■ **What is required**: Go through the listing beneath and show each line containing the string "campo".

■ **The data**:
◆ ◆ ◆

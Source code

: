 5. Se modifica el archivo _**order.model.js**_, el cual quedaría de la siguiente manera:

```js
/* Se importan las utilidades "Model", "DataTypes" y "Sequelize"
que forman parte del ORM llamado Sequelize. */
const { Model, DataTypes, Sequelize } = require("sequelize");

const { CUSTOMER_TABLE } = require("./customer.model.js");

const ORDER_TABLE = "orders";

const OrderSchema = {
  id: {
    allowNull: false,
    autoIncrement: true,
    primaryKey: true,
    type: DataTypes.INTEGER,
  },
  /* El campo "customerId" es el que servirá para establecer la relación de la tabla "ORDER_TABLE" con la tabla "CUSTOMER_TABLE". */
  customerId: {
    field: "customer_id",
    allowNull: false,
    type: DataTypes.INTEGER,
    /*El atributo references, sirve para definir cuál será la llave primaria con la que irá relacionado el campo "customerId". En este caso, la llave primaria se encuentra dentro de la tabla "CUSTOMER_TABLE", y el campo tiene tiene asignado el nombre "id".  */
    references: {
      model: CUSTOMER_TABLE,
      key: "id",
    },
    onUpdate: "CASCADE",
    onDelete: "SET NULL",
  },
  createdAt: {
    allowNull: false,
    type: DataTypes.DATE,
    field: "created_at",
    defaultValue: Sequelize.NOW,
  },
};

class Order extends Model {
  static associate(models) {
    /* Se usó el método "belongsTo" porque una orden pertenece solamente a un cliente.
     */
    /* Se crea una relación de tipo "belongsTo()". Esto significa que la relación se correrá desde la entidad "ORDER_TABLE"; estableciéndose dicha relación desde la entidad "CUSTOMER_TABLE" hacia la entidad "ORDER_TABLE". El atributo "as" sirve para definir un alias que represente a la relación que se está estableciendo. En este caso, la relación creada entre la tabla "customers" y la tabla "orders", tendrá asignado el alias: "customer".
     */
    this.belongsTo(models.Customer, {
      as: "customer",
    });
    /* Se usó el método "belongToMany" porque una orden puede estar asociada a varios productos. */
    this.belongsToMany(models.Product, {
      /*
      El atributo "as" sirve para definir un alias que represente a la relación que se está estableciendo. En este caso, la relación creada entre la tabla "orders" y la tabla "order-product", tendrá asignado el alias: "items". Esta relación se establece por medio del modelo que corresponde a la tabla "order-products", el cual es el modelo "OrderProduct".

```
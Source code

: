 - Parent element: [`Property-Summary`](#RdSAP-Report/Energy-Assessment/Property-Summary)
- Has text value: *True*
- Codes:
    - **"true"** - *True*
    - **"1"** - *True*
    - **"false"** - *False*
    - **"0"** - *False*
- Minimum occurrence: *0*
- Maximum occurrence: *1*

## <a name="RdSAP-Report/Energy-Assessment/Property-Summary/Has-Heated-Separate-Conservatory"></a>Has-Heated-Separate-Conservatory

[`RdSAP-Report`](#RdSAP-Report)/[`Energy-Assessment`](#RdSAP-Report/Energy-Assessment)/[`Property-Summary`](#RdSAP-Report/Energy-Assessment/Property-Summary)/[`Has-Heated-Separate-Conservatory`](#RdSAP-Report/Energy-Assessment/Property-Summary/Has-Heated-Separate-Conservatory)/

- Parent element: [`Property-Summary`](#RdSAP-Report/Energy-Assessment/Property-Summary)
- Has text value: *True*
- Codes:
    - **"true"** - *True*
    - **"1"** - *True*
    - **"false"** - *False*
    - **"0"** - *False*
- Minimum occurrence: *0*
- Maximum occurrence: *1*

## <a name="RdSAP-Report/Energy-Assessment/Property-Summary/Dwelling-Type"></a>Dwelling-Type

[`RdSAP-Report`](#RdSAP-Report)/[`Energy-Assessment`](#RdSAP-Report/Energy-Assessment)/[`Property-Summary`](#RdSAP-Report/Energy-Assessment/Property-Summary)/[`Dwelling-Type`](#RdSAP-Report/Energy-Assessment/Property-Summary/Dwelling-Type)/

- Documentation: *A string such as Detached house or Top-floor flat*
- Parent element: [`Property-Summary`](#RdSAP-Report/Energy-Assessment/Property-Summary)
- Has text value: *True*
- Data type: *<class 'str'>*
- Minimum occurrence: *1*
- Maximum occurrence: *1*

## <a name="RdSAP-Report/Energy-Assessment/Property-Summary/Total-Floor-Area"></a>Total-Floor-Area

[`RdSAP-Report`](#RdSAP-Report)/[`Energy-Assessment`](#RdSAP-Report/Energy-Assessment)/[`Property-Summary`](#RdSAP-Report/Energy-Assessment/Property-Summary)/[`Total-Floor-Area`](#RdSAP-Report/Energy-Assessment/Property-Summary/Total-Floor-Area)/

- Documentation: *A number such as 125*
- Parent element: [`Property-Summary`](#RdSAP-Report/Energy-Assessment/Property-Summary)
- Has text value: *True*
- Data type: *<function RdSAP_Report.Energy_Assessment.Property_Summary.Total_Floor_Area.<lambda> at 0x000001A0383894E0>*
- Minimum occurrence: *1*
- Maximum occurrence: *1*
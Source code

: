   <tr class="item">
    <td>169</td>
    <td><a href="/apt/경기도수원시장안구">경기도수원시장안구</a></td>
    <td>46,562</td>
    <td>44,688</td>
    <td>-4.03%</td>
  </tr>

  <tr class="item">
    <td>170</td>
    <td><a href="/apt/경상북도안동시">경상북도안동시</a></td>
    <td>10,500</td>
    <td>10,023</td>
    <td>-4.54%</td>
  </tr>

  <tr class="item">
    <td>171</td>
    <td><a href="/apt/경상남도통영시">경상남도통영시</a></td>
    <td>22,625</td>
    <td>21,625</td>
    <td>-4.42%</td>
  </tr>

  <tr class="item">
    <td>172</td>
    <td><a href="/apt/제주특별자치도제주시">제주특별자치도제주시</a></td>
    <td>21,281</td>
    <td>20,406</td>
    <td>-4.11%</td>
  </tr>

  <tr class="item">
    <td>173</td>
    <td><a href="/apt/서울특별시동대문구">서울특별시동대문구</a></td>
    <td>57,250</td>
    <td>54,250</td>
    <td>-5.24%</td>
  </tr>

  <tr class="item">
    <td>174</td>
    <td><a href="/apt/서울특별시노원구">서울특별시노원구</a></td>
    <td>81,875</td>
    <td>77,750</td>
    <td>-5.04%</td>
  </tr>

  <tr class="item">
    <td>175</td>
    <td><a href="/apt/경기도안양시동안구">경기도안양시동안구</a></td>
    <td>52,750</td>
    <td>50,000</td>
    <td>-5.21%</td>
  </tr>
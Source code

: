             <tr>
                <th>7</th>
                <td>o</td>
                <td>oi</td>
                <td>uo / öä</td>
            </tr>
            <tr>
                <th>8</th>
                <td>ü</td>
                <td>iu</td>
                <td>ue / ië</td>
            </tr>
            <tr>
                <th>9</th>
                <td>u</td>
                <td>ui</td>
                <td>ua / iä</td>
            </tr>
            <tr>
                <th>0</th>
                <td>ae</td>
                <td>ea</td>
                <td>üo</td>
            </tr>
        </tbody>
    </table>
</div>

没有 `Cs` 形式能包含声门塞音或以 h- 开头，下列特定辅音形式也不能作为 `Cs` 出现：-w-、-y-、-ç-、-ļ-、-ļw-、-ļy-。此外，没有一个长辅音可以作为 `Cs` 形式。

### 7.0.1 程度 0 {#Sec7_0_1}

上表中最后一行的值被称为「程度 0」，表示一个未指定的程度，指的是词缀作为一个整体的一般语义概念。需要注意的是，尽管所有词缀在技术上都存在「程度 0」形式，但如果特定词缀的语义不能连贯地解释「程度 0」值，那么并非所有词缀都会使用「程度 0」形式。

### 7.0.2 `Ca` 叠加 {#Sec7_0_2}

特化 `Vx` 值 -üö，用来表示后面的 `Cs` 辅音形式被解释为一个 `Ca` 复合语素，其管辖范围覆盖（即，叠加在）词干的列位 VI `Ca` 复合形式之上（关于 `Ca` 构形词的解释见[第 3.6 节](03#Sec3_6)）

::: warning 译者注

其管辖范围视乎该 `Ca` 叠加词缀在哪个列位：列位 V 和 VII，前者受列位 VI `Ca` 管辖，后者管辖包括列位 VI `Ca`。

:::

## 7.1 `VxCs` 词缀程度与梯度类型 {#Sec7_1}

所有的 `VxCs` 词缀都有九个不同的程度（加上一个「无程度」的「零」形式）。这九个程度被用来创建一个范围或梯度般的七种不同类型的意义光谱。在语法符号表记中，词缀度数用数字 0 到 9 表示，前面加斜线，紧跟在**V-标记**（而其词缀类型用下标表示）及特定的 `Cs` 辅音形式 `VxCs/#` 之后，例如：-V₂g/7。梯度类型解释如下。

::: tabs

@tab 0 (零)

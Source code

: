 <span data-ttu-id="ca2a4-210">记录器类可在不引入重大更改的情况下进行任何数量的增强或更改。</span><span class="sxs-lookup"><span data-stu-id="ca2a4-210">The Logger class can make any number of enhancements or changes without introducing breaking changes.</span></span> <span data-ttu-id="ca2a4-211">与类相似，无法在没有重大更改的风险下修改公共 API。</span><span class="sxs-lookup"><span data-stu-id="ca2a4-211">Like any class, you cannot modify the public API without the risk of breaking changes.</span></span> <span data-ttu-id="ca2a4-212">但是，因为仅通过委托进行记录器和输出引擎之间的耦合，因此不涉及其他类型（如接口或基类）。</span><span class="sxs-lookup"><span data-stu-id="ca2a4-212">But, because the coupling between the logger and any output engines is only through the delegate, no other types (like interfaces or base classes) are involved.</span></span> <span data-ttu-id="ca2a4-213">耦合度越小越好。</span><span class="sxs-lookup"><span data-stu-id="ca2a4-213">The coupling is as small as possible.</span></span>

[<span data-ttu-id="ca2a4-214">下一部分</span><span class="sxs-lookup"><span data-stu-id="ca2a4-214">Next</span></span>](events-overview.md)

◆ ◆ ◆

■ **Response to this exercise**:
  /* El campo "customerId" es el que servirá para establecer la relación de la tabla "ORDER_TABLE" con la tabla "CUSTOMER_TABLE". */
    /*El atributo references, sirve para definir cuál será la llave primaria con la que irá relacionado el campo "customerId". En este caso, la llave primaria se encuentra dentro de la tabla "CUSTOMER_TABLE", y el campo tiene tiene asignado el nombre "id".  */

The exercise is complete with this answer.